A Field Guide to Interpreting and Discussing the Public Health Landscape on Hearing Loss and Cognition

By Nicholas S. Reed, AuD PhD Jennifer Deal, PhD

Nicholas S. Reed AuD PhD^1,2
Jennifer A. Deal PhD^1
1Amplifon S.p.A, Milian, Italy
²Department of Epidemiology, Johns Hopkins Bloomberg School of Public Health, Baltimore, MD, United States

An explosion in public health literature over the past 15-20 years has linked hearing loss to numerous areas of aging, including cognitive decline, social isolation, health resource utilization, dementia, and physical activity. The result has been significant media coverage highlighting the importance of hearing loss and aging. This is especially true of the association between hearing loss with cognitive decline and dementia among older adults. Communication and interpretation of research into public policy, messaging, and clinical practice is difficult. Science is nuanced and progresses simultaneously (1) rapidly at the micro level with new studies constantly coming out, and at (2) a glacial pace at the macro level as each study fills narrow gaps to add to an overall big picture conclusion. Clinicians have the difficult task of evaluating the strengths and weaknesses of each individual study while forming a continually evolving, broad conclusion about the state of the science. It is easy to over- and understate the full picture. This narrative aims to provide a basic review of public health concepts and an interpretation of the research on hearing loss and cognitive decline within that framework, for hearing care providers to relay balanced messaging to patients.

Evolution in Public Health Interest in Aging, Hearing, and Cognition

Public health is a relatively young field in the broad context of health care.
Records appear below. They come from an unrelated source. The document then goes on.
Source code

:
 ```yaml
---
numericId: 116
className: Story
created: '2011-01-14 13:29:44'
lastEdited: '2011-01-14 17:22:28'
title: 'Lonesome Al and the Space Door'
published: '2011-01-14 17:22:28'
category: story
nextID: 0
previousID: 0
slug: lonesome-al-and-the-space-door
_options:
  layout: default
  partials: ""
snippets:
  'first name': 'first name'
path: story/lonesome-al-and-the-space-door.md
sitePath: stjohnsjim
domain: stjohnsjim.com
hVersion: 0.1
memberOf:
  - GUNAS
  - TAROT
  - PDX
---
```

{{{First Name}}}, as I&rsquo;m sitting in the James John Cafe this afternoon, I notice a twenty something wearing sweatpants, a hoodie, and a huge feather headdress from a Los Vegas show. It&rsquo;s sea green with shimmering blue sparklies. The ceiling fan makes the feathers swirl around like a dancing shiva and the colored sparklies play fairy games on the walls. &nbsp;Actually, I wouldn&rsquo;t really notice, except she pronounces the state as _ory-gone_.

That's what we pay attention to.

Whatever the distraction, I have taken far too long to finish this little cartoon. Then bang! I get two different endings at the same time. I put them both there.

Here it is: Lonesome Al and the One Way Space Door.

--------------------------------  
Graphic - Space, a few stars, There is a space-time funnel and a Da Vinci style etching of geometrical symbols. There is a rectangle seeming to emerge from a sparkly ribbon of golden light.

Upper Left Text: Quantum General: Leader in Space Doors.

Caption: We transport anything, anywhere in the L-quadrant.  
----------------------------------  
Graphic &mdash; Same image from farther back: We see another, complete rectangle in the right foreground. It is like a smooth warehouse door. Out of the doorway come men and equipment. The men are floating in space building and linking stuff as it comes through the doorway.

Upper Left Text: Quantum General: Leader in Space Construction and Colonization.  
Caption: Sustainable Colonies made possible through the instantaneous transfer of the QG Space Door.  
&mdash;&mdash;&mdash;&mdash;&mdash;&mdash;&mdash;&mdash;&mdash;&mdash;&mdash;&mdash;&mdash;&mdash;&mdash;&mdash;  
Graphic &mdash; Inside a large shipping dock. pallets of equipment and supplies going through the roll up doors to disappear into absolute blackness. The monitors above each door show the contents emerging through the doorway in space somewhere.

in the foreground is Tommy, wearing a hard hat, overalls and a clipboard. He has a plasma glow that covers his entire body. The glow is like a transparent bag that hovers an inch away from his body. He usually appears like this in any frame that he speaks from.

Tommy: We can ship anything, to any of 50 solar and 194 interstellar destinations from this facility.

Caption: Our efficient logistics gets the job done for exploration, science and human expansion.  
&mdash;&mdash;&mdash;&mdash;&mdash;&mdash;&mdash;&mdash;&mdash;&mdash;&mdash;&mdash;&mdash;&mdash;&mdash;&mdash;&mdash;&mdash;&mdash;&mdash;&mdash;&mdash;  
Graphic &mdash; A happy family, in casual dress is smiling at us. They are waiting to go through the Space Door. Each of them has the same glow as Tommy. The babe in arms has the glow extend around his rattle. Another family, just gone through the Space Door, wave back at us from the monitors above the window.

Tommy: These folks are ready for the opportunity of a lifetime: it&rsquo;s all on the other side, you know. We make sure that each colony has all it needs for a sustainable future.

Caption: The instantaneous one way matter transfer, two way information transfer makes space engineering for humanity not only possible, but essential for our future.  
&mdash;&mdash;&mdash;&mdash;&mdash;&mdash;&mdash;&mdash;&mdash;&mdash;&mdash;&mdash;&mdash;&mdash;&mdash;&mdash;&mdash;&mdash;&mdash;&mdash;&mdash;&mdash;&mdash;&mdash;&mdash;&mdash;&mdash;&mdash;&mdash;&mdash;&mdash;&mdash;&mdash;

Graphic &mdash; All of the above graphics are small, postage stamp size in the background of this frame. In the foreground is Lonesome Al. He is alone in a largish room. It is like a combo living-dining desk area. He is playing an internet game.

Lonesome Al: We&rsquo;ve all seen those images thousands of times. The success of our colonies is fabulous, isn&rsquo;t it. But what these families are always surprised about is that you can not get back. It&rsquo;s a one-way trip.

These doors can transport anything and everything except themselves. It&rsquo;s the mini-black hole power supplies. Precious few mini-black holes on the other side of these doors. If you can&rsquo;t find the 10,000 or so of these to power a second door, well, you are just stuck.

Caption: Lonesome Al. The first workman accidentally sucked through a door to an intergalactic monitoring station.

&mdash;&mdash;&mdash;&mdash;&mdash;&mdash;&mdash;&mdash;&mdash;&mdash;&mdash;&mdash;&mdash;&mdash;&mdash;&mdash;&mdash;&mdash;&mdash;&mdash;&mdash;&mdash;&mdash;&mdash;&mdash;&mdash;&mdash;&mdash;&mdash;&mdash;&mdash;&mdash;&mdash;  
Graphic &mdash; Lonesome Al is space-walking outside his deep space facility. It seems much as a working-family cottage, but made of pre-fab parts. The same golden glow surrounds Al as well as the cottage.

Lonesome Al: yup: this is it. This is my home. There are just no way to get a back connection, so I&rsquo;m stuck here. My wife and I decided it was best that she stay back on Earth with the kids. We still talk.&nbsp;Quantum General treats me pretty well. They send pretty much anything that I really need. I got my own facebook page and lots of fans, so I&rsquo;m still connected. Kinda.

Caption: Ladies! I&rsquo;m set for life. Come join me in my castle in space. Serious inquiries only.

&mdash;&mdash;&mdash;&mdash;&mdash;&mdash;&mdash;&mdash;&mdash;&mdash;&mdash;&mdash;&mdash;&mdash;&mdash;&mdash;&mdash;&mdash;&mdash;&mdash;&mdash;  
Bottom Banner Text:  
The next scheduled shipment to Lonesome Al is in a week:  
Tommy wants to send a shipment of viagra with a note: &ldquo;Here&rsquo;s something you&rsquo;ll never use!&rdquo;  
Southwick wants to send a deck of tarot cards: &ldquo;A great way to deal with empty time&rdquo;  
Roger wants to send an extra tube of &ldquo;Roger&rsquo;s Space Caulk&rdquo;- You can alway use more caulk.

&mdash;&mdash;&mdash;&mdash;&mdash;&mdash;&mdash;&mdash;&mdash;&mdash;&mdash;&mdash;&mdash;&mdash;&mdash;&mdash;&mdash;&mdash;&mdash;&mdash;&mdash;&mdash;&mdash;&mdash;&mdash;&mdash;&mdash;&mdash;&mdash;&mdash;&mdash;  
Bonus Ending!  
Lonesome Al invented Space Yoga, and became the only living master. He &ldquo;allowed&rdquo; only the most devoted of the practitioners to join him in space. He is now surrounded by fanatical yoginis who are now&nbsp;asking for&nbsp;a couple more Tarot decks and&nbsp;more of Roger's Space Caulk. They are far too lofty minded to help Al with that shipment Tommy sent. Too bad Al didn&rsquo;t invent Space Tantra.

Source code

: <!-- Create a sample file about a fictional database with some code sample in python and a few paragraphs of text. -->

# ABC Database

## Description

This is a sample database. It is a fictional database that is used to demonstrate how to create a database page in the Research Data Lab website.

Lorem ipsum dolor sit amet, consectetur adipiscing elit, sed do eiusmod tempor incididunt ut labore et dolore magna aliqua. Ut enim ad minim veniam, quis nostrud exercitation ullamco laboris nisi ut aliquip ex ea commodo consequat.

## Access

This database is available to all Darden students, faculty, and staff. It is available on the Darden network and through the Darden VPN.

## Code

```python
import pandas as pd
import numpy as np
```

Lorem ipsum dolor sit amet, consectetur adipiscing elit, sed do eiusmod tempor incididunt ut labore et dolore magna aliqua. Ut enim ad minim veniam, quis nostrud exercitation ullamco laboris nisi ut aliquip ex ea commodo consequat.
Formal documents and training in clinical health care have existed for over a millennium, with some medical schools in Europe reporting continuous operations for more than 800 years. Public health finds its contemporary roots in the 19^th century with the use of statistics, spatial mapping, and epidemiologic reasoning to determine origins and sources of communicable diseases. The field quickly evolved to communicable disease prevention at the population scale (e.g., immunization and sanitation), and by the mid-20th century, public health took the lead in studying population risk factors and public policy to prevent chronic diseases and mortality (e.g., smoking and lung cancer). By the 21^st century, public health had entered broader research focused on risk factors, enabling activities, advocacy, and translation into policy for general health promotion across the lifespan.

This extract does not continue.